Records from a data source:

↓↓↓

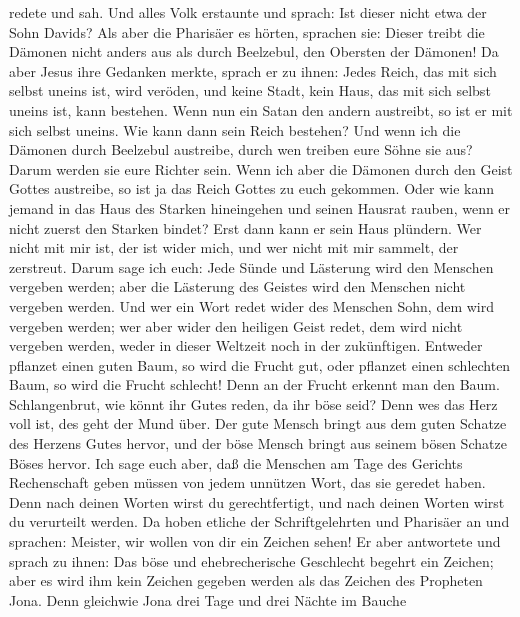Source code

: redete und sah.  Und alles Volk erstaunte und sprach: Ist
dieser nicht etwa der Sohn Davids?  Als aber die
Pharisäer es hörten, sprachen sie: Dieser treibt die Dämonen nicht
anders aus als durch Beelzebul, den Obersten der Dämonen!
 Da aber Jesus ihre Gedanken merkte, sprach er zu ihnen:
Jedes Reich, das mit sich selbst uneins ist, wird veröden, und keine
Stadt, kein Haus, das mit sich selbst uneins ist, kann bestehen.
 Wenn nun ein Satan den andern austreibt, so ist er mit
sich selbst uneins. Wie kann dann sein Reich bestehen? 
Und wenn ich die Dämonen durch Beelzebul austreibe, durch wen treiben
eure Söhne sie aus? Darum werden sie eure Richter sein. 
Wenn ich aber die Dämonen durch den Geist Gottes austreibe, so ist ja
das Reich Gottes zu euch gekommen.  Oder wie kann jemand
in das Haus des Starken hineingehen und seinen Hausrat rauben, wenn er
nicht zuerst den Starken bindet? Erst dann kann er sein Haus plündern.
 Wer nicht mit mir ist, der ist wider mich, und wer nicht
mit mir sammelt, der zerstreut.  Darum sage ich euch:
Jede Sünde und Lästerung wird den Menschen vergeben werden; aber die
Lästerung des Geistes wird den Menschen nicht vergeben werden.
 Und wer ein Wort redet wider des Menschen Sohn, dem wird
vergeben werden; wer aber wider den heiligen Geist redet, dem wird nicht
vergeben werden, weder in dieser Weltzeit noch in der zukünftigen.
 Entweder pflanzet einen guten Baum, so wird die Frucht
gut, oder pflanzet einen schlechten Baum, so wird die Frucht schlecht!
Denn an der Frucht erkennt man den Baum.  Schlangenbrut,
wie könnt ihr Gutes reden, da ihr böse seid? Denn wes das Herz voll ist,
des geht der Mund über.  Der gute Mensch bringt aus dem
guten Schatze des Herzens Gutes hervor, und der böse Mensch bringt aus
seinem bösen Schatze Böses hervor.  Ich sage euch aber,
daß die Menschen am Tage des Gerichts Rechenschaft geben müssen von
jedem unnützen Wort, das sie geredet haben.  Denn nach
deinen Worten wirst du gerechtfertigt, und nach deinen Worten wirst du
verurteilt werden.  Da hoben etliche der Schriftgelehrten
und Pharisäer an und sprachen: Meister, wir wollen von dir ein Zeichen
sehen!  Er aber antwortete und sprach zu ihnen: Das böse
und ehebrecherische Geschlecht begehrt ein Zeichen; aber es wird ihm
kein Zeichen gegeben werden als das Zeichen des Propheten Jona.
 Denn gleichwie Jona drei Tage und drei Nächte im Bauche
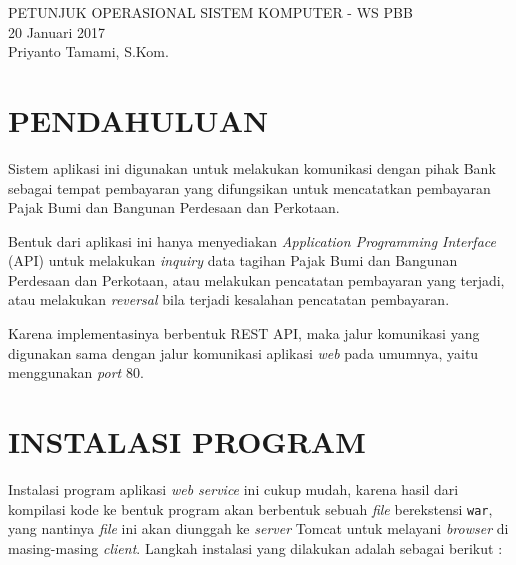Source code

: \documentclass[pdftex,12pt, oneside]{article}
\begin{document}
\sloppy %

\begin{center}
{\large PETUNJUK OPERASIONAL SISTEM KOMPUTER - WS PBB}
\\[1cm]
20 Januari 2017\\
Priyanto Tamami, S.Kom.
\end{center}




\section{PENDAHULUAN}

Sistem aplikasi ini digunakan untuk melakukan komunikasi dengan pihak Bank sebagai tempat pembayaran yang difungsikan untuk mencatatkan pembayaran Pajak Bumi dan Bangunan Perdesaan dan Perkotaan. 

Bentuk dari aplikasi ini hanya menyediakan \textit{Application Programming Interface} (API) untuk melakukan \textit{inquiry} data tagihan Pajak Bumi dan Bangunan Perdesaan dan Perkotaan, atau melakukan pencatatan pembayaran yang terjadi, atau melakukan \textit{reversal} bila terjadi kesalahan pencatatan pembayaran.

Karena implementasinya berbentuk REST API, maka jalur komunikasi yang digunakan sama dengan jalur komunikasi aplikasi \textit{web} pada umumnya, yaitu menggunakan \textit{port} 80.

\section{INSTALASI PROGRAM}

Instalasi program aplikasi \textit{web service} ini cukup mudah, karena hasil dari kompilasi kode ke bentuk program akan berbentuk sebuah \textit{file} berekstensi \texttt{war}, yang nantinya \textit{file} ini akan diunggah ke \textit{server} Tomcat untuk melayani \textit{browser} di masing-masing \textit{client}. Langkah instalasi yang dilakukan adalah sebagai berikut :
\end{document}
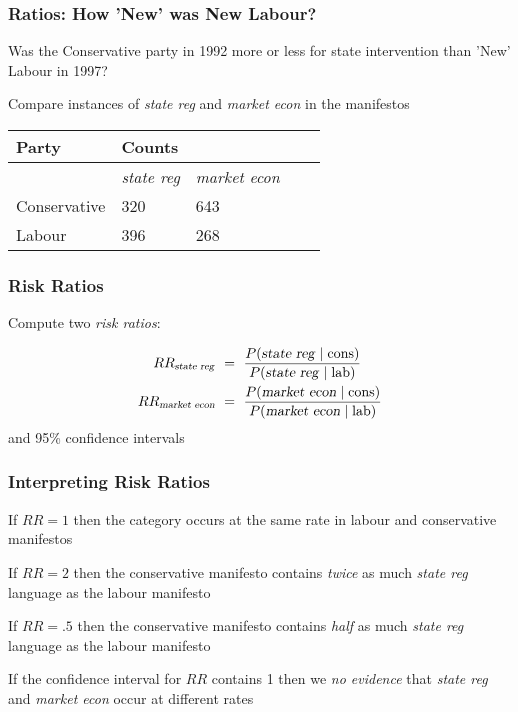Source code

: \documentclass[11pt,compress,professionalfonts]{beamer}
\begin{document}
\begin{frame}[t,fragile]\frametitle{Ratios: How 'New' was New Labour?}

Was the Conservative party in 1992 more or less for state intervention than 'New' Labour in
1997?

Compare instances of \textsl{state reg} and \textsl{market econ} in the manifestos\\
\begin{center}
\begin{tabular}{lllll}\toprule
Party & \multicolumn{2}{l}{Counts}  \\ \midrule
& \textsl{state reg}    &    \textsl{market econ}  \\
Conservative  & 320   & 643 \\
Labour   & 396   & 268      \\ \bottomrule
\end{tabular}
\end{center}

\end{frame}
\begin{frame}[t,fragile]\frametitle{Risk Ratios}

Compute two \textsl{risk ratios}:

\begin{align*}
RR_{\text{\textsl{state reg}}} & ~=~ \frac{P(\text{\textsl{state reg}} \mid \text{cons})}
{P(\text{\textsl{state reg}} \mid \text{lab})}\\
RR_{\text{\textsl{market econ}}} & ~=~ \frac{P(\text{\textsl{market econ}} \mid \text{cons})}
{P(\text{\textsl{market econ}} \mid \text{lab})}
\end{align*}
and 95\% confidence intervals

%
%
%
\end{frame}
\begin{frame}[t,fragile]\frametitle{Interpreting Risk Ratios}

If $RR=1$ then the category occurs at the same rate in labour and conservative manifestos

If $RR=2$ then the conservative manifesto contains \textsl{twice} as much \textsl{state reg} language as the labour manifesto

If $RR=.5$ then the conservative manifesto contains \textsl{half} as much \textsl{state reg} language as the labour manifesto

If the confidence interval for $RR$ contains 1 then we \textsl{no evidence} that \textsl{state reg} and \textsl{market econ} occur at different rates

\end{frame}
\end{document}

↑↑↑

_PROBLEM DESCRIPTION_
Considering only the data above, return the lines in which "aplikasi" occurs.

_WRITTEN SOLUTION_
Sistem aplikasi ini digunakan untuk melakukan komunikasi dengan pihak Bank sebagai tempat pembayaran yang difungsikan untuk mencatatkan pembayaran Pajak Bumi dan Bangunan Perdesaan dan Perkotaan. 
Bentuk dari aplikasi ini hanya menyediakan \textit{Application Programming Interface} (API) untuk melakukan \textit{inquiry} data tagihan Pajak Bumi dan Bangunan Perdesaan dan Perkotaan, atau melakukan pencatatan pembayaran yang terjadi, atau melakukan \textit{reversal} bila terjadi kesalahan pencatatan pembayaran.
Karena implementasinya berbentuk REST API, maka jalur komunikasi yang digunakan sama dengan jalur komunikasi aplikasi \textit{web} pada umumnya, yaitu menggunakan \textit{port} 80.
Instalasi program aplikasi \textit{web service} ini cukup mudah, karena hasil dari kompilasi kode ke bentuk program akan berbentuk sebuah \textit{file} berekstensi \texttt{war}, yang nantinya \textit{file} ini akan diunggah ke \textit{server} Tomcat untuk melayani \textit{browser} di masing-masing \textit{client}. Langkah instalasi yang dilakukan adalah sebagai berikut :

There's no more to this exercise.